Directions for this task:
Find the word "LastEditTime" below. Copy each line that has it.

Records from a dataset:
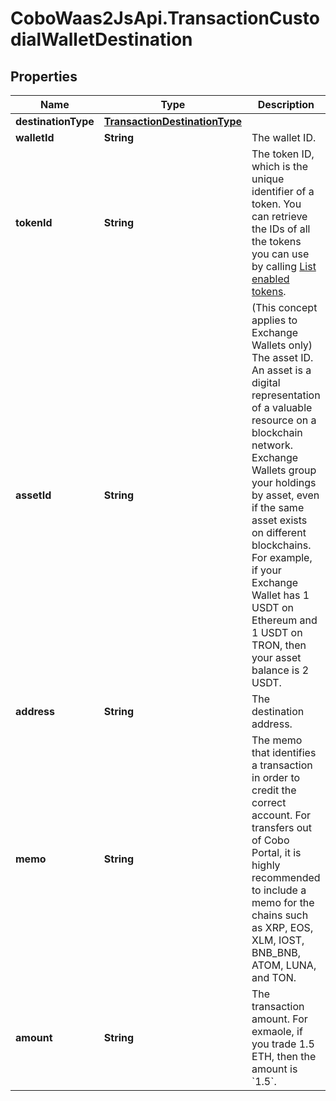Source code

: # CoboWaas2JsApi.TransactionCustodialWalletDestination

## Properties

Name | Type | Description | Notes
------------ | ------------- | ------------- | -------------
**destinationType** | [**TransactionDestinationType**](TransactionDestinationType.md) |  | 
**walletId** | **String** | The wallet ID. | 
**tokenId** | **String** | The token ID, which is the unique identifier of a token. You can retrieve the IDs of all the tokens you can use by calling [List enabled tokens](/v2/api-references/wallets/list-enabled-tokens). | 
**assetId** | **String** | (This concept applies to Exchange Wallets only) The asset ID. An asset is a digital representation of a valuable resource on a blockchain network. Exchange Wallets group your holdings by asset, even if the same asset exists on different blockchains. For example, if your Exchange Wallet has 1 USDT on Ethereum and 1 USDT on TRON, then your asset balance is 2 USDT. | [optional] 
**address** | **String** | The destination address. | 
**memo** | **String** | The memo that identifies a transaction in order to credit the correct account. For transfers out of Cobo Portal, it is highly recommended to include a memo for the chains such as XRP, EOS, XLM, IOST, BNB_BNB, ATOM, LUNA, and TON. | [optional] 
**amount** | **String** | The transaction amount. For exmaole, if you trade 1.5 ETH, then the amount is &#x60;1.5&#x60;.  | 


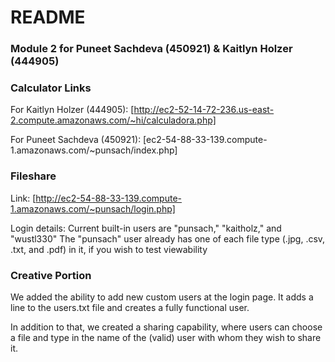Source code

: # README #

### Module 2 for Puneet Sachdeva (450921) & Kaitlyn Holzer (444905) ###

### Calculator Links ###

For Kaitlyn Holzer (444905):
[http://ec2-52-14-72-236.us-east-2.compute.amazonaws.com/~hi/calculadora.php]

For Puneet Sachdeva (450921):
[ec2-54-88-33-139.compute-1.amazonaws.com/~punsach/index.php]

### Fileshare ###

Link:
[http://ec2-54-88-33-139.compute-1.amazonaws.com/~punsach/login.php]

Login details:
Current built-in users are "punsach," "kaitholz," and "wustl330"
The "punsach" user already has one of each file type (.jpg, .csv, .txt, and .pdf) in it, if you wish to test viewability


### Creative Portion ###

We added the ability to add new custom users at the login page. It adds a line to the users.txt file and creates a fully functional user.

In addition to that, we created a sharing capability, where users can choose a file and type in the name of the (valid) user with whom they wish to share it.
* * *
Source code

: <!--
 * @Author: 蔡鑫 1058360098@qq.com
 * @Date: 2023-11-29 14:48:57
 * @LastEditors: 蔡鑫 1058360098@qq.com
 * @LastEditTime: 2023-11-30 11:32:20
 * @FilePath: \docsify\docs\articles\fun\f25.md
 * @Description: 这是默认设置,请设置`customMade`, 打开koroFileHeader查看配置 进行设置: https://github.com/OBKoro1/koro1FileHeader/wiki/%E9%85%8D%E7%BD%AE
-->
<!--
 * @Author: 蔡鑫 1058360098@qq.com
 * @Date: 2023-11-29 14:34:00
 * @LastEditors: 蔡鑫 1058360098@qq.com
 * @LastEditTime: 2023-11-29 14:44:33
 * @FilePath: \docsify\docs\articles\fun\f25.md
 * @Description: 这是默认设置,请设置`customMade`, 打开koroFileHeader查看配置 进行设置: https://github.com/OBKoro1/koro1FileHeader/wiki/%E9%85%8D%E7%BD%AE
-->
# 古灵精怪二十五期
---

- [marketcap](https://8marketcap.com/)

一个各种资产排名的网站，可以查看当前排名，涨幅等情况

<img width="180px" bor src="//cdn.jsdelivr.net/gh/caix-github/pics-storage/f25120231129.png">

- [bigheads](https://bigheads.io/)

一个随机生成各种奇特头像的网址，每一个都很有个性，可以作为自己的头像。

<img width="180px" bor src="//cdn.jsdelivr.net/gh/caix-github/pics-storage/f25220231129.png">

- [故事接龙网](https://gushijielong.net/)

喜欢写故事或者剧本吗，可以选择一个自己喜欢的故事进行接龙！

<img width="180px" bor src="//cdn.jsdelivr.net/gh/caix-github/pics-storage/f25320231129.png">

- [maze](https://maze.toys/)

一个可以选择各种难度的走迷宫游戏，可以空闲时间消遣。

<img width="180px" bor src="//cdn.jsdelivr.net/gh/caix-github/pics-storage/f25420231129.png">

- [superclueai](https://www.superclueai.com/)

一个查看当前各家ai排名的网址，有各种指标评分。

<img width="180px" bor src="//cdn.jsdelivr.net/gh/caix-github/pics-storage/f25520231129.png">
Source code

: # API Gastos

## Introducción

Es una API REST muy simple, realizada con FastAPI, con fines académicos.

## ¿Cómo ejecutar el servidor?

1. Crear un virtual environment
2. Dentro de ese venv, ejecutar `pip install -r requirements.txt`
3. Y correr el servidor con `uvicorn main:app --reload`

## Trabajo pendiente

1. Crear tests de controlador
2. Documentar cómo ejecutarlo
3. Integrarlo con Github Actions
--
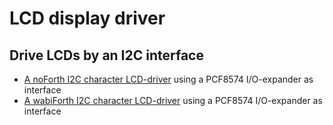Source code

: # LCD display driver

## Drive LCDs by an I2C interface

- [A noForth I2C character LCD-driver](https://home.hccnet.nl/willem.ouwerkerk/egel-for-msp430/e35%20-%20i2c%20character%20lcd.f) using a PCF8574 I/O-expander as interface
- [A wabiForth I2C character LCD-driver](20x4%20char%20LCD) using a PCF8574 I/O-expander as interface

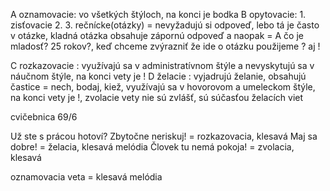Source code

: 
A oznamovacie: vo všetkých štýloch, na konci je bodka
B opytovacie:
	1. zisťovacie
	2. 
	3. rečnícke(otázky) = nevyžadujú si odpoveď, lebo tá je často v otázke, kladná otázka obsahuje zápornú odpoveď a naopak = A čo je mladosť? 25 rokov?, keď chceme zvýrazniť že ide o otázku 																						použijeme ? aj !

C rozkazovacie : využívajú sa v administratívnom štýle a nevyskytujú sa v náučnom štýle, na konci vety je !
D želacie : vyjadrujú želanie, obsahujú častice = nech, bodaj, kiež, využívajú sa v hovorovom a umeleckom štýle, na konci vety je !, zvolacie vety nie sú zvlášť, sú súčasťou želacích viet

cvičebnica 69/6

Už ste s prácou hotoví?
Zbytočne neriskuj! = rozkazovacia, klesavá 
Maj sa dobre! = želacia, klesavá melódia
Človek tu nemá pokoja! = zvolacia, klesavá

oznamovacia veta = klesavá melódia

Expected answer:
 * @LastEditTime: 2023-11-30 11:32:20
 * @LastEditTime: 2023-11-29 14:44:33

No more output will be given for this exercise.